Forum Rule: Always post complete source code & details to reproduce any issue!
Results 1 to 20 of 20

Thread: Teensy 4.0: assign large chunk of data in RAM

  1. #1
    Junior Member
    Join Date
    Jun 2020
    Posts
    10

    Teensy 4.0: assign large chunk of data in RAM

    Hi,

    The Teensy 4.0 has two memory blocks each of 512KB. I have a requirement to assign a single uint_8 array of size 550KB. The first memory block is already occupied with 300KB of data but have 212KB free space. So I have around 714 KB of free space in total but in two blocks. Is there any way to reconfigure memory? I have looked into the RT1062 FlexRAM but it seems only the first block can be re-arranged. Any help or hints will be appreciated.

    Thanks,
    Naveen

  2. #2
    Senior Member vjmuzik's Avatar
    Join Date
    Apr 2017
    Posts
    685
    The blocks of RAM are two separate areas accessed in two different ways not 1 block with 2 partitions so it cannot be rearranged for larger buffers, your other option would be to get a Teensy 4.1 and add the extra PSRAM chip on the bottom. If you buy them from PJRC it’s 8MB of extra RAM, it is slower than the onboard RAM but for most applications it’s not much of an impact.

  3. #3
    Junior Member
    Join Date
    Jun 2020
    Posts
    10
    Thanks for your suggestion! I will look into Teensy 4.1. For the time being, I am trying to keep the data within 512 KB (in the 2nd block) but I faced another issue.

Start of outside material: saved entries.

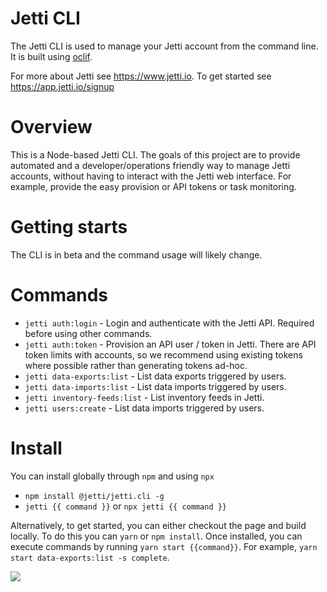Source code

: Jetti CLI
==========

The Jetti CLI is used to manage your Jetti account from the command line. It is built using [oclif](https://oclif.io).

For more about Jetti see <https://www.jetti.io>. To get started see <https://app.jetti.io/signup>

Overview
========

This is a Node-based Jetti CLI.  The goals of this project are to provide automated and a developer/operations friendly way to manage Jetti accounts, without having to interact with the Jetti web interface. For example, provide the easy provision or API tokens or task monitoring.

Getting starts
========

The CLI is in beta and the command usage will likely change.

Commands
========

- `jetti auth:login` - Login and authenticate with the Jetti API. Required before using other commands.
- `jetti auth:token` - Provision an API user / token in Jetti. There are API token limits with accounts, so we recommend using existing tokens where possible rather than generating tokens ad-hoc.
- `jetti data-exports:list` - List data exports triggered by users.
- `jetti data-imports:list` - List data imports triggered by users.
- `jetti inventory-feeds:list` - List inventory feeds in Jetti.
- `jetti users:create` - List data imports triggered by users.

Install
========

You can install globally through `npm` and using `npx`

- `npm install @jetti/jetti.cli -g`
- `jetti {{ command }}` or `npx jetti {{ command }}`

Alternatively, to get started, you can either checkout the page and build locally. To do this you can `yarn` or `npm install`. Once installed, you can execute commands by running `yarn start {{command}}`. For example, `yarn start data-exports:list -s complete`.

![](https://p-wrF6mq.t4.n0.cdn.getcloudapp.com/items/4guOkqGy/14930774-9b19-4c6a-97dc-c91ec9f53b2d.png?v=666bc97a9c1aed835b743272c74dfcf2)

    Here is a sample code to reproduce the issue:

    Code:
    #define SIZE 504 * 1024
    
    uint8_t  buf[SIZE] DMAMEM;
    
    void setup() {
      for (int i = 0; i < SIZE; i++) {
        buf[i] = 1;
      }
    }
    
    void loop() {
    
    }

    I am getting following error on compilation (Teensyduino):

    arm-none-eabi/bin/ld: /var/folders/ck/sketch_jun01d.ino.elf section `.bss.dma' will not fit in region `RAM'
    arm-none-eabi/bin/ld: region `RAM' overflowed by 4192 bytes
    collect2: error: ld returned 1 exit status
    Error compiling for board Teensy 4.0.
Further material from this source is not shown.